* **Dataset content**
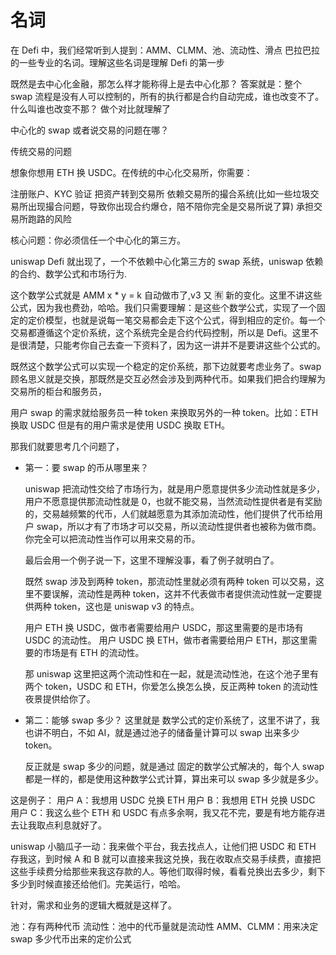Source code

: # 名词

在 Defi 中，我们经常听到人提到：AMM、CLMM、池、流动性、滑点 巴拉巴拉的一些专业的名词。理解这些名词是理解 Defi 的第一步

既然是去中心化金融，那怎么样才能称得上是去中心化那？ 答案就是：整个 swap 流程是没有人可以控制的，所有的执行都是合约自动完成，谁也改变不了。 什么叫谁也改变不那？ 做个对比就理解了

中心化的 swap 或者说交易的问题在哪？

传统交易的问题

想象你想用 ETH 换 USDC。在传统的中心化交易所，你需要：

注册账户、KYC 验证
把资产转到交易所
依赖交易所的撮合系统(比如一些垃圾交易所出现撮合问题，导致你出现合约爆仓，陪不陪你完全是交易所说了算)
承担交易所跑路的风险

核心问题：你必须信任一个中心化的第三方。

uniswap Defi 就出现了，一个不依赖中心化第三方的 swap 系统，uniswap 依赖的合约、数学公式和市场行为.

这个数学公式就是 AMM x \* y = k 自动做市了,v3 又 🈶 新的变化。这里不讲这些公式，因为我也费劲，哈哈。我们只需要理解：是这些个数学公式，实现了一个固定的定价模型，也就是说每一笔交易都会走下这个公式，得到相应的定价。每一个交易都遵循这个定价系统，这个系统完全是合约代码控制，所以是 Defi。这里不是很清楚，只能考你自己去查一下资料了，因为这一讲并不是要讲这些个公式的。

既然这个数学公式可以实现一个稳定的定价系统，那下边就要考虑业务了。swap 顾名思义就是交换，那既然是交互必然会涉及到两种代币。如果我们把合约理解为交易所的柜台和服务员，

用户 swap 的需求就给服务员一种 token 来换取另外的一种 token。比如：ETH 换取 USDC 但是有的用户需求是使用 USDC 换取 ETH。

那我们就要思考几个问题了，

- 第一：要 swap 的币从哪里来？

  uniswap 把流动性交给了市场行为，就是用户愿意提供多少流动性就是多少，用户不愿意提供那流动性就是 0，也就不能交易，当然流动性提供者是有奖励的，交易越频繁的代币，人们就越愿意为其添加流动性，他们提供了代币给用户 swap，所以才有了市场才可以交易，所以流动性提供者也被称为做市商。你完全可以把流动性当作可以用来交易的币。

  最后会用一个例子说一下，这里不理解没事，看了例子就明白了。

  既然 swap 涉及到两种 token，那流动性里就必须有两种 token 可以交易，这里不要误解，流动性是两种 token，这并不代表做市者提供流动性就一定要提供两种 token，这也是 uniswap v3 的特点。

  用户 ETH 换 USDC，做市者需要给用户 USDC，那这里需要的是市场有 USDC 的流动性。
  用户 USDC 换 ETH，做市者需要给用户 ETH，那这里需要的市场是有 ETH 的流动性。

  那 uniswap 这里把这两个流动性和在一起，就是流动性池，在这个池子里有两个 token，USDC 和 ETH，你爱怎么换怎么换，反正两种 token 的流动性夜景提供给你了。

- 第二：能够 swap 多少？
  这里就是 数学公式的定价系统了，这里不讲了，我也讲不明白，不如 AI，就是通过池子的储备量计算可以 swap 出来多少 token。

  反正就是 swap 多少的问题，就是通过 固定的数学公式解决的，每个人 swap 都是一样的，都是使用这种数学公式计算，算出来可以 swap 多少就是多少。

这是例子：
用户 A：我想用 USDC 兑换 ETH
用户 B：我想用 ETH 兑换 USDC
用户 C：我这么些个 ETH 和 USDC 有点多余啊，我又花不完，要是有地方能存进去让我取点利息就好了。

uniswap 小脑瓜子一动：我来做个平台，我去找点人，让他们把 USDC 和 ETH 存我这，到时候 A 和 B 就可以直接来我这兑换，我在收取点交易手续费，直接把这些手续费分给那些来我这存款的人。等他们取得时候，看看兑换出去多少，剩下多少到时候直接还给他们。完美运行，哈哈。

针对，需求和业务的逻辑大概就是这样了。

池：存有两种代币
流动性：池中的代币量就是流动性
AMM、CLMM：用来决定 swap 多少代币出来的定价公式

* **Assignment**
Please transcribe the entries precisely and omit any images they hold.

* **Solution to this exercise**
Source code

: # 名词

在 Defi 中，我们经常听到人提到：AMM、CLMM、池、流动性、滑点 巴拉巴拉的一些专业的名词。理解这些名词是理解 Defi 的第一步

既然是去中心化金融，那怎么样才能称得上是去中心化那？ 答案就是：整个 swap 流程是没有人可以控制的，所有的执行都是合约自动完成，谁也改变不了。 什么叫谁也改变不那？ 做个对比就理解了

中心化的 swap 或者说交易的问题在哪？

传统交易的问题

想象你想用 ETH 换 USDC。在传统的中心化交易所，你需要：

注册账户、KYC 验证
把资产转到交易所
依赖交易所的撮合系统(比如一些垃圾交易所出现撮合问题，导致你出现合约爆仓，陪不陪你完全是交易所说了算)
承担交易所跑路的风险

核心问题：你必须信任一个中心化的第三方。

uniswap Defi 就出现了，一个不依赖中心化第三方的 swap 系统，uniswap 依赖的合约、数学公式和市场行为.

这个数学公式就是 AMM x \* y = k 自动做市了,v3 又 🈶 新的变化。这里不讲这些公式，因为我也费劲，哈哈。我们只需要理解：是这些个数学公式，实现了一个固定的定价模型，也就是说每一笔交易都会走下这个公式，得到相应的定价。每一个交易都遵循这个定价系统，这个系统完全是合约代码控制，所以是 Defi。这里不是很清楚，只能考你自己去查一下资料了，因为这一讲并不是要讲这些个公式的。

既然这个数学公式可以实现一个稳定的定价系统，那下边就要考虑业务了。swap 顾名思义就是交换，那既然是交互必然会涉及到两种代币。如果我们把合约理解为交易所的柜台和服务员，

用户 swap 的需求就给服务员一种 token 来换取另外的一种 token。比如：ETH 换取 USDC 但是有的用户需求是使用 USDC 换取 ETH。

那我们就要思考几个问题了，

- 第一：要 swap 的币从哪里来？

  uniswap 把流动性交给了市场行为，就是用户愿意提供多少流动性就是多少，用户不愿意提供那流动性就是 0，也就不能交易，当然流动性提供者是有奖励的，交易越频繁的代币，人们就越愿意为其添加流动性，他们提供了代币给用户 swap，所以才有了市场才可以交易，所以流动性提供者也被称为做市商。你完全可以把流动性当作可以用来交易的币。

  最后会用一个例子说一下，这里不理解没事，看了例子就明白了。

  既然 swap 涉及到两种 token，那流动性里就必须有两种 token 可以交易，这里不要误解，流动性是两种 token，这并不代表做市者提供流动性就一定要提供两种 token，这也是 uniswap v3 的特点。

  用户 ETH 换 USDC，做市者需要给用户 USDC，那这里需要的是市场有 USDC 的流动性。
  用户 USDC 换 ETH，做市者需要给用户 ETH，那这里需要的市场是有 ETH 的流动性。

  那 uniswap 这里把这两个流动性和在一起，就是流动性池，在这个池子里有两个 token，USDC 和 ETH，你爱怎么换怎么换，反正两种 token 的流动性夜景提供给你了。

- 第二：能够 swap 多少？
  这里就是 数学公式的定价系统了，这里不讲了，我也讲不明白，不如 AI，就是通过池子的储备量计算可以 swap 出来多少 token。

  反正就是 swap 多少的问题，就是通过 固定的数学公式解决的，每个人 swap 都是一样的，都是使用这种数学公式计算，算出来可以 swap 多少就是多少。

这是例子：
用户 A：我想用 USDC 兑换 ETH
用户 B：我想用 ETH 兑换 USDC
用户 C：我这么些个 ETH 和 USDC 有点多余啊，我又花不完，要是有地方能存进去让我取点利息就好了。

uniswap 小脑瓜子一动：我来做个平台，我去找点人，让他们把 USDC 和 ETH 存我这，到时候 A 和 B 就可以直接来我这兑换，我在收取点交易手续费，直接把这些手续费分给那些来我这存款的人。等他们取得时候，看看兑换出去多少，剩下多少到时候直接还给他们。完美运行，哈哈。

针对，需求和业务的逻辑大概就是这样了。

池：存有两种代币
流动性：池中的代币量就是流动性
AMM、CLMM：用来决定 swap 多少代币出来的定价公式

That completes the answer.